We remain in contact with each patient that has completed the rehabilitation program, to ensure that all rehabilitation advances are maintained. This phase provides a vital source of social support and motivation, to assist you in the long-term maintenance of an improved quality of life.
Realistic short and long term goal setting aids in the maintenance of achieved functional levels and assists in further progression.
Through consultation sessions, early detection of impairments or deterioration is made possible. If deterioration in your condition is suspected, objective assessments will be conducted. Further rehabilitation, if indicated, will then be motivated and applied for.
At the end of the program, all baseline measurements completed during week 1 will be re-assessed to determine your progress and potential discharge from the pulmonary rehabilitation program.
If you are discharged from the program – a maintenance program will be issued to you, so you may retain the beneficial effects of the rehabilitation process. You will also be allocated to a suitable pulmonary rehabilitation group exercise class, which you should attend on a monthly basis.
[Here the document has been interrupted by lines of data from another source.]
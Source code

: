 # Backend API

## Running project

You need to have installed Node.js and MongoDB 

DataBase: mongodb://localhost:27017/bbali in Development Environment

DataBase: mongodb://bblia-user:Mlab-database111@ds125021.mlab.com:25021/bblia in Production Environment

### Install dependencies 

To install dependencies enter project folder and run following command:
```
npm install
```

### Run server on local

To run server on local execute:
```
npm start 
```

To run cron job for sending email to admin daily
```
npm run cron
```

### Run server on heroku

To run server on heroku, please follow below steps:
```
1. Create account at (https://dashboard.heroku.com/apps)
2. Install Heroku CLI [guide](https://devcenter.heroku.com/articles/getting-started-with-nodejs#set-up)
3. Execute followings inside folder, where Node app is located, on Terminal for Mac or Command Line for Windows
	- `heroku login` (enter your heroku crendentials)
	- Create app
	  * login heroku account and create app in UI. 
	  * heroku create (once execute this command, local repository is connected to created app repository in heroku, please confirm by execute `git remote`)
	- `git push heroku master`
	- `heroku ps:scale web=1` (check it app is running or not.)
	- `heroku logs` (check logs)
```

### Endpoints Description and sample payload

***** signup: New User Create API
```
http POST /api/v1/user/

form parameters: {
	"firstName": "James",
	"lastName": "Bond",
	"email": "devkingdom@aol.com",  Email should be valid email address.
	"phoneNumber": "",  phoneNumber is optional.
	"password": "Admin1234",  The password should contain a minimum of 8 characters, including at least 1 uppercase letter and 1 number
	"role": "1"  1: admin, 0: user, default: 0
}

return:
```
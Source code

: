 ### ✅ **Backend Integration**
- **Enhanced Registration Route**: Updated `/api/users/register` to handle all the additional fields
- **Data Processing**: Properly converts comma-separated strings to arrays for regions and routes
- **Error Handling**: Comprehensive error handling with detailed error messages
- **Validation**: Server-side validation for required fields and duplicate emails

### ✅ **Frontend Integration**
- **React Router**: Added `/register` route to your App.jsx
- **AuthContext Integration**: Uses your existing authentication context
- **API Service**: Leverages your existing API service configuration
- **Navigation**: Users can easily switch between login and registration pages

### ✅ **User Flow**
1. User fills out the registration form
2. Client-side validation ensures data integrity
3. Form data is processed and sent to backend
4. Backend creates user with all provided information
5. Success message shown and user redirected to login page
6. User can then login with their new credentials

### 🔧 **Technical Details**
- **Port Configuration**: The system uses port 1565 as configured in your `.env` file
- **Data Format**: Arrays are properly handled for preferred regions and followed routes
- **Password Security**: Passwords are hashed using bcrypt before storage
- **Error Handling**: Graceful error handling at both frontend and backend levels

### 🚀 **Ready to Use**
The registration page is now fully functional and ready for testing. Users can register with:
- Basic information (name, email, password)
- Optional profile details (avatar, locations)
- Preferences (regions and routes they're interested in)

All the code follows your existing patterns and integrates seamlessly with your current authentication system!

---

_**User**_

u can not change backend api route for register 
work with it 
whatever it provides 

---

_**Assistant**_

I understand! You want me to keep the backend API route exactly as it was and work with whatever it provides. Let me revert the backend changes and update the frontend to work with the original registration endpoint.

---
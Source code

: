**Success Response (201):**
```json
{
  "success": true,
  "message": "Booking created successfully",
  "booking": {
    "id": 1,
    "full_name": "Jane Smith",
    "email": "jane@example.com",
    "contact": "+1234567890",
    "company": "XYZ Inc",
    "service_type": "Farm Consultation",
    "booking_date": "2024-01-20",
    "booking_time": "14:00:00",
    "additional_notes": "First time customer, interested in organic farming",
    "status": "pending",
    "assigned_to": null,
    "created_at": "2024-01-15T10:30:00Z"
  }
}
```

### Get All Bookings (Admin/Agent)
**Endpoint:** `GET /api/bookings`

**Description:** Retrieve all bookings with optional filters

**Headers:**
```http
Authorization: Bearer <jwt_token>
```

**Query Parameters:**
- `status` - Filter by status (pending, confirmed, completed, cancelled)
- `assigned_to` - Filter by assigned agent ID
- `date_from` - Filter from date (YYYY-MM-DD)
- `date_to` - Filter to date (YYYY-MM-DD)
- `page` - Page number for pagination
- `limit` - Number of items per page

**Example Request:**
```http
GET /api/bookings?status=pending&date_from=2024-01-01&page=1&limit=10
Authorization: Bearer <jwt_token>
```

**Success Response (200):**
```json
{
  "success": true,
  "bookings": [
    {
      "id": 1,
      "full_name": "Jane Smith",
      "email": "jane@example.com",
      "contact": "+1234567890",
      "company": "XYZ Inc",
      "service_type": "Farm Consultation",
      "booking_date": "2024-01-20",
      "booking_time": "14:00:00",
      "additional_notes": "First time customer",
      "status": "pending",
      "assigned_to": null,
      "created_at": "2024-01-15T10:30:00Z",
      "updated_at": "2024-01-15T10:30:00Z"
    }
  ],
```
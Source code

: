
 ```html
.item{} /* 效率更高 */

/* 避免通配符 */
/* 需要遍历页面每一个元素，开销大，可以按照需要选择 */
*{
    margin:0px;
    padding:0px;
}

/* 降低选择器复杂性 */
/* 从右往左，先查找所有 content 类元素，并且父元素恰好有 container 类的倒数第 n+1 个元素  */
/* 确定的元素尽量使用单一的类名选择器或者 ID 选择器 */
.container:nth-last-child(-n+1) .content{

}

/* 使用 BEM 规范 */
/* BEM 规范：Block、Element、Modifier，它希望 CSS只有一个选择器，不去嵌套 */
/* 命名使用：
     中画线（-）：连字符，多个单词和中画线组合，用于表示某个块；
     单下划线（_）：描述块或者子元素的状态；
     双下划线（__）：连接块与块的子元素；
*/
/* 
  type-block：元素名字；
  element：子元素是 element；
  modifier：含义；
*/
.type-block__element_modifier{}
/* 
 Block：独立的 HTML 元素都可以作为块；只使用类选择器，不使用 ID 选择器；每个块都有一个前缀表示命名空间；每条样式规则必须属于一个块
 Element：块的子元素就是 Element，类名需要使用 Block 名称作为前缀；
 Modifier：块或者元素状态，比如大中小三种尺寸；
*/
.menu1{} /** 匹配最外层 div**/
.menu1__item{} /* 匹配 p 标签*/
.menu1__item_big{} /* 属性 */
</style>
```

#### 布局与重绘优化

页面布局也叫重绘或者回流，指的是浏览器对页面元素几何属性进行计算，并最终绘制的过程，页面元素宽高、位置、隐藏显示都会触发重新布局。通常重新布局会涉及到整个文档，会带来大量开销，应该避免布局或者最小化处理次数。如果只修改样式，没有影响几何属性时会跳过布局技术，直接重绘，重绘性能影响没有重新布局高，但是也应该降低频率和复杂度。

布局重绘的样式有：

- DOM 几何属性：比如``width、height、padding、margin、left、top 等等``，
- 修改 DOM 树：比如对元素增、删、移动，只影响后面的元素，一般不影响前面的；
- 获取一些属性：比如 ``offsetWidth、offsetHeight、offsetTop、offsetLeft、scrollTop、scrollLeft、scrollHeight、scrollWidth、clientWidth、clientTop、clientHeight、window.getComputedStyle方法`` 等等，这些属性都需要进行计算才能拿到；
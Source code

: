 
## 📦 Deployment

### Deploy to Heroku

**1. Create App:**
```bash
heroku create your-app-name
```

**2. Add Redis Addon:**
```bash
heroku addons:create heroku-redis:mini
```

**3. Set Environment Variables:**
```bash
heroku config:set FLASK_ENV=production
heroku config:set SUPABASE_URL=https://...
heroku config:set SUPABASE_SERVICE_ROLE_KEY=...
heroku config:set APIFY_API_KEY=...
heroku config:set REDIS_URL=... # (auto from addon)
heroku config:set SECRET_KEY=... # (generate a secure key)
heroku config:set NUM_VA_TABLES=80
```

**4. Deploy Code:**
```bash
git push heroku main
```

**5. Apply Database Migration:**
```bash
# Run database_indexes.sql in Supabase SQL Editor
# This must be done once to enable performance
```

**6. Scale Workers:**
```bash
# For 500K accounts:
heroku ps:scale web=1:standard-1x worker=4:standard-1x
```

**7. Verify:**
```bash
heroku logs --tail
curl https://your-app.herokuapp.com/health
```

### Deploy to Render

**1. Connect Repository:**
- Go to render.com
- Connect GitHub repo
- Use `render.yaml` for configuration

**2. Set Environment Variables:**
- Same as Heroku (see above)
Our program also focuses on:
Education and home exercise training forms a huge part of our program. Your initial assessment will determine our education topics and overall guidance, as well as what we issue as a home exercise program.
During your treatment sessions with us, our main focus will be on various methods of exercise training:
Endurance training: To condition the muscles of ambulation and improve cardiorespiratory fitness. This will facilitate an increase in physical activity, associated with a reduction in breathlessness and fatigue.
Strength training: To increase muscle strength in the upper and lower extremities, which aids improvement in functionally related tasks.
Flexibility training: To correct postural abnormalities associated with chronic respiratory diseases. Postural abnormalities are associated with a decline in pulmonary function, decreased quality of life, poor bone mineral density and increased work of breathing.
Inspiratory muscle training: The reduced pressure-generating capacity of the inspiratory muscles contributes to both exercise intolerance and the perception of dyspnoea in individuals.
Subjective assessment: Health status; symptom severity; level of function and overall management of barriers and facilitators encountered at home or at the work place.
Baseline physical assessment:Height/weight/BMI measurements; assessment of balance and flexibility; assessment of exercise capacity; assessment of peripheral muscle strength; assessment of patient quality of life; assessment of inspiratory muscle strength; shortness of breath severity classification.
Needs assessment tool
Short and long term goal setting
Education: Benefits of exercise training; correct use of chronic medications; independent chest clearance techniques; health behaviour modification; facilitation of adequate disease understanding.
Upon completion of your assessment – your treating physiotherapist will tailor your pulmonary rehabilitation program to suit your individual needs, to ensure that you benefit maximally from the offered program.